RECORDS SHOWN =>
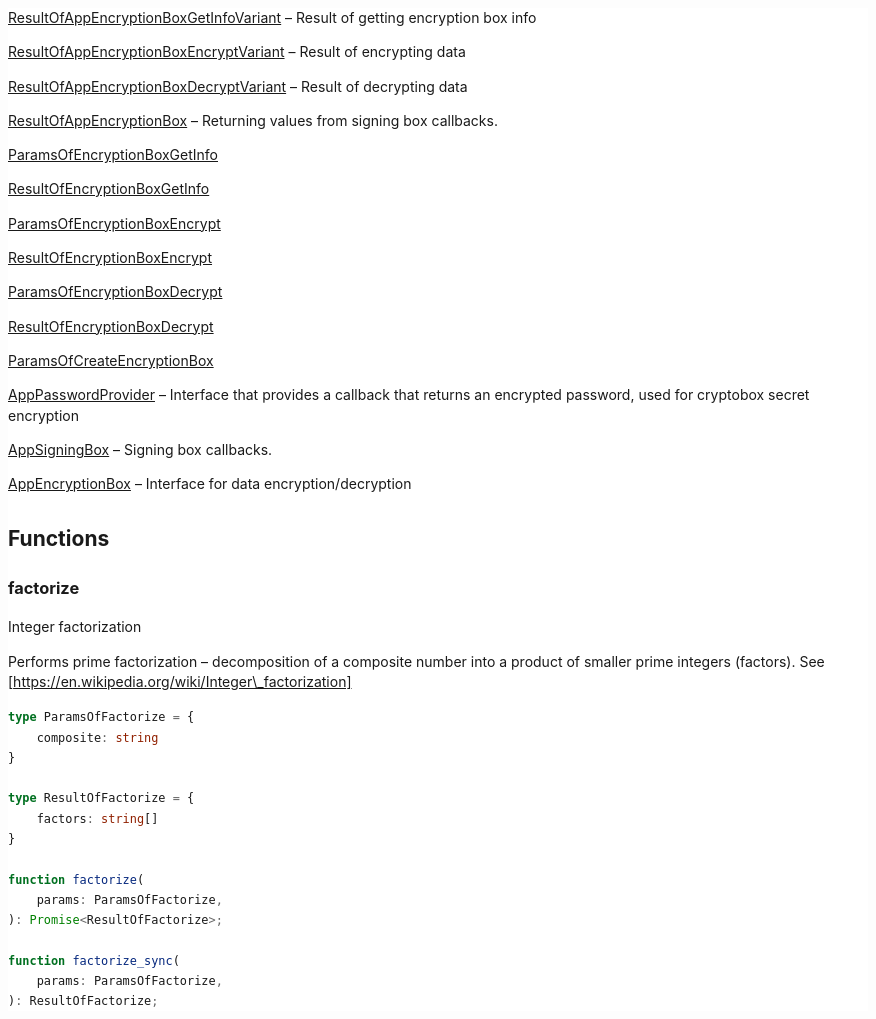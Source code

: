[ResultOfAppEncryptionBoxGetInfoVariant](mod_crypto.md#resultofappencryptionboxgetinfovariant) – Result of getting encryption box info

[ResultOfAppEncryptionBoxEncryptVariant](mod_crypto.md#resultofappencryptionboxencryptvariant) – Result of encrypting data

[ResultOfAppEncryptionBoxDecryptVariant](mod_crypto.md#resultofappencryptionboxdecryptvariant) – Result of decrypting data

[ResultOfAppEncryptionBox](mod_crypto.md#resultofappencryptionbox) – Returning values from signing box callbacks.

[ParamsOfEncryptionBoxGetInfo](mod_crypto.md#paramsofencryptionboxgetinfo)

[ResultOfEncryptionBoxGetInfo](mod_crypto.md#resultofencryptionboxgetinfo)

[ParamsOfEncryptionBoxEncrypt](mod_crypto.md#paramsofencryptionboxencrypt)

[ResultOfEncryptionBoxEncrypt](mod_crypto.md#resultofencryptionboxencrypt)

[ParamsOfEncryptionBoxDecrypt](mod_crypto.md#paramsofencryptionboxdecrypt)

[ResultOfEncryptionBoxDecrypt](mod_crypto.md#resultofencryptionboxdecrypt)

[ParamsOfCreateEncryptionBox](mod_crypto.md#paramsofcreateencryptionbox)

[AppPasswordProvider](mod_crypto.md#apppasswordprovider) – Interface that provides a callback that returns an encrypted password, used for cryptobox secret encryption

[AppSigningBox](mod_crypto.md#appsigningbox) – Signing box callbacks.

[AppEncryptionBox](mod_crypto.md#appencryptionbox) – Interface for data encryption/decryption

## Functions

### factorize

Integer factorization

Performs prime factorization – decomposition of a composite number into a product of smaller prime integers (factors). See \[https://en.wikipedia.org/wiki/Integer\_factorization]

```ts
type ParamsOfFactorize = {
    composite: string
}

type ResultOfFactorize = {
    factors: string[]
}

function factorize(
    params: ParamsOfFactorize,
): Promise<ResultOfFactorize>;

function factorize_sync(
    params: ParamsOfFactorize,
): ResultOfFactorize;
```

EXERCISE REQUIREMENTS => Reply with the lines from the one that contains "### factorize" through the last line of the material above, copied exactly and nothing else.

SOLUTION FOR THIS TASK =>
### factorize

Integer factorization

Performs prime factorization – decomposition of a composite number into a product of smaller prime integers (factors). See \[https://en.wikipedia.org/wiki/Integer\_factorization]

```ts
type ParamsOfFactorize = {
    composite: string
}

type ResultOfFactorize = {
    factors: string[]
}

function factorize(
    params: ParamsOfFactorize,
): Promise<ResultOfFactorize>;

function factorize_sync(
    params: ParamsOfFactorize,
): ResultOfFactorize;
```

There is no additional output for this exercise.